We talk about news every day. Sometimes there’s good news, sometimes there’s bad news, and when it’s significant, we often call it “big news.” But have you ever wondered whether it is correct to say “a big news”?

It’s not correct to say “a big news” because “news” is a mass noun which means we cannot count it, and we cannot use the indefinite article “a” before it. We could, however, refer to “a big news story” if we were talking generally about a significant piece of information or to “the big news” if we were talking about a specific piece of significant information. 

This article will explore the meaning of “news” and how and when we can refer to “big news.” We’ll also delve into indefinite and definite articles to understand this part of speech.

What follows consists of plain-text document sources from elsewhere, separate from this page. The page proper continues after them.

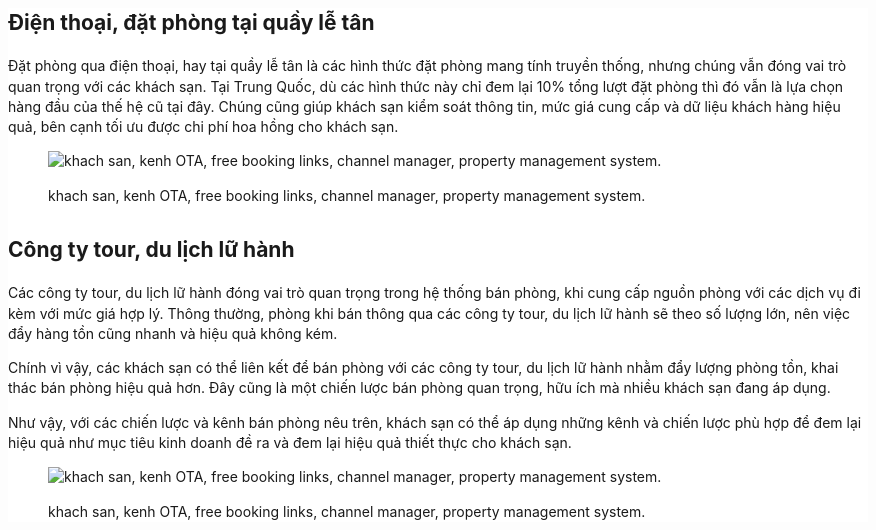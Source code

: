 ## Điện thoại, đặt phòng tại quầy lễ tân

Đặt phòng qua điện thoại, hay tại quầy lễ tân là các hình thức đặt phòng mang tính truyền thống, nhưng chúng vẫn đóng vai trò quan trọng với các khách sạn. Tại Trung Quốc, dù các hình thức này chỉ đem lại 10% tổng lượt đặt phòng thì đó vẫn là lựa chọn hàng đầu của thế hệ cũ tại đây. Chúng cũng giúp khách sạn kiểm soát thông tin, mức giá cung cấp và dữ liệu khách hàng hiệu quả, bên cạnh tối ưu được chi phí hoa hồng cho khách sạn.

<figure><img src="https://banmaixanh.vercel.app/image/article/khach-san-031.jpg" alt="khach san, kenh OTA, free booking links, channel manager, property management system." title="khach-san" height=100% width=100%><figcaption></p>khach san, kenh OTA, free booking links, channel manager, property management system.</p></figcaption></figure>

## Công ty tour, du lịch lữ hành

Các công ty tour, du lịch lữ hành đóng vai trò quan trọng trong hệ thống bán phòng, khi cung cấp nguồn phòng với các dịch vụ đi kèm với mức giá hợp lý. Thông thường, phòng khi bán thông qua các công ty tour, du lịch lữ hành sẽ theo số lượng lớn, nên việc đẩy hàng tồn cũng nhanh và hiệu quả không kém.

Chính vì vậy, các khách sạn có thể liên kết để bán phòng với các công ty tour, du lịch lữ hành nhằm đẩy lượng phòng tồn, khai thác bán phòng hiệu quả hơn. Đây cũng là một chiến lược bán phòng quan trọng, hữu ích mà nhiều khách sạn đang áp dụng.

Như vậy, với các chiến lược và kênh bán phòng nêu trên, khách sạn có thể áp dụng những kênh và chiến lược phù hợp để đem lại hiệu quả như mục tiêu kinh doanh đề ra và đem lại hiệu quả thiết thực cho khách sạn.

<figure><img src="https://banmaixanh.vercel.app/image/cover/001-610.jpg" alt="khach san, kenh OTA, free booking links, channel manager, property management system." title="khach san, kenh OTA, free booking links, channel manager, property management system." height=100% width=100%><figcaption></p>khach san, kenh OTA, free booking links, channel manager, property management system.</p></figcaption></figure>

What Does “A Big News” Mean?

It’s not correct to use the phrase “a big news.” However, when we talk about “big news,” we are simply saying that the new information we have about something is significant.

The word “news” dates back to the 14th century when English translated it from the French “nouvelles,” meaning “new things.” At this time, it was plural, but by the 1500s, it emerged in the singular and came to mean “tidings of something that has lately taken place” (source).

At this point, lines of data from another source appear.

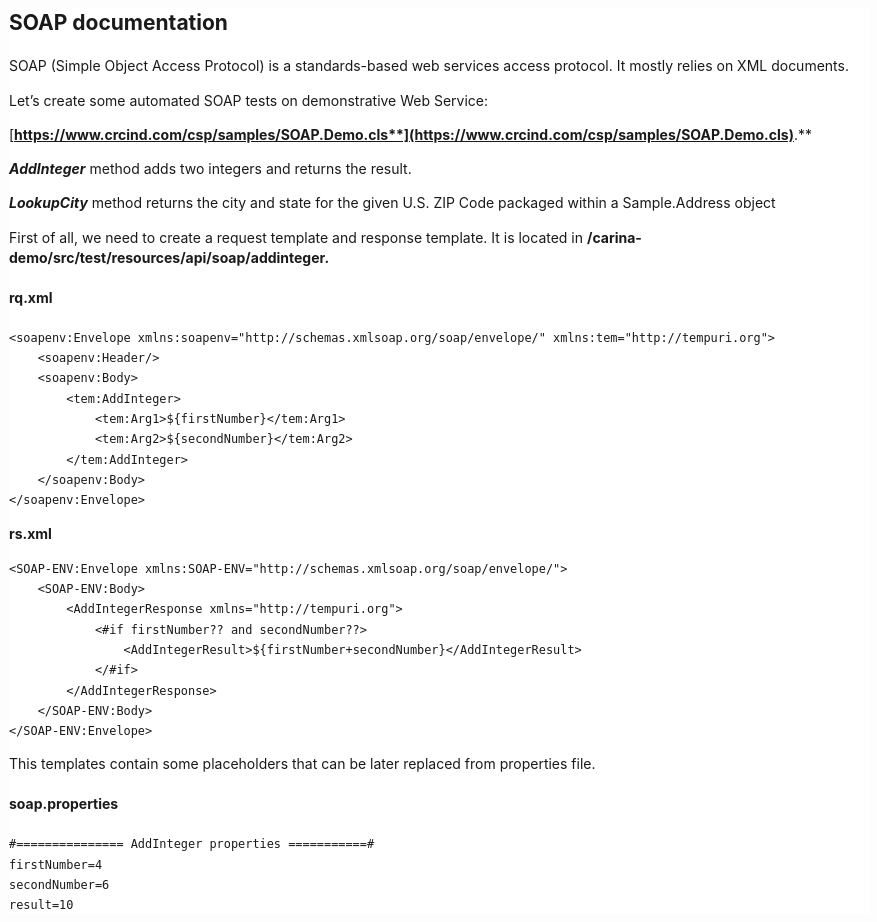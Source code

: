 ## SOAP documentation

SOAP (Simple Object Access Protocol) is a standards-based web services access protocol. It mostly relies on XML documents.

Let’s create some automated SOAP tests on demonstrative Web Service:

[**https://www.crcind.com/csp/samples/SOAP.Demo.cls**](https://www.crcind.com/csp/samples/SOAP.Demo.cls)**.**

***AddInteger*** method adds two integers and returns the result.

***LookupCity*** method returns the city and state for the given U.S. ZIP Code packaged within a Sample.Address object

First of all, we need to create a request template and response template. It is located in **/carina-demo/src/test/resources/api/soap/addinteger.**

#### rq.xml

```other
<soapenv:Envelope xmlns:soapenv="http://schemas.xmlsoap.org/soap/envelope/" xmlns:tem="http://tempuri.org">
    <soapenv:Header/>
    <soapenv:Body>
        <tem:AddInteger>
            <tem:Arg1>${firstNumber}</tem:Arg1>
            <tem:Arg2>${secondNumber}</tem:Arg2>
        </tem:AddInteger>
    </soapenv:Body>
</soapenv:Envelope>
```

**rs.xml**

```other
<SOAP-ENV:Envelope xmlns:SOAP-ENV="http://schemas.xmlsoap.org/soap/envelope/">
    <SOAP-ENV:Body>
        <AddIntegerResponse xmlns="http://tempuri.org">
            <#if firstNumber?? and secondNumber??>
                <AddIntegerResult>${firstNumber+secondNumber}</AddIntegerResult>
            </#if>
        </AddIntegerResponse>
    </SOAP-ENV:Body>
</SOAP-ENV:Envelope>
```

This templates contain some placeholders that can be later replaced from properties file.

#### soap.properties

```other
#=============== AddInteger properties ===========#
firstNumber=4
secondNumber=6
result=10
```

Although there are literary references to some treating news as plural or even references to “a news” as  “a piece of news,” those usages have fallen away, and we now consider them archaic. 

Today, “news” refers to information about recent events. For instance, if we refer to “the news” generally, we are referring to recent events as the media broadcasts it (source). 

Is It Grammatically Correct to Say “A Big News”?

It’s not grammatically correct to say “a big news” on its own because “news” is a mass noun that we cannot refer to with the indefinite article “a.” 

Although it appears to be plural since it ends in -s, it is, in fact, an uncountable noun. Therefore, we can only use “a big news” when there’s a further noun attached, as in “a big news story.”

We can only use the indefinite article “a” or “an” with non-specific singular, countable nouns. We use the definite article “the” for specific nouns, whether they are singular or plural, countable or not. In our case, The Merriam-Webster Dictionary refers to “news” as “plural in form but singular in construction” (source).

The phrase “big news” is grammatically correct. Here, “big” is an adjective that qualifies the noun “news.”  

If we refer to “a big news story” or “a big news event,” then “big” and “news” both function to qualify the nouns “story” or “event.” In these examples, “big” is an adjective, and “news” is a noun adjunct, meaning that it is a noun working like an adjective to modify another noun (source).

Is It Correct to Say “A News”?

It’s incorrect to say “a news” because we cannot precede “news” with an indefinite article as a mass or uncountable noun. Instead, we treat “news” as singular and specific, and, therefore, it either has no article or a definite article.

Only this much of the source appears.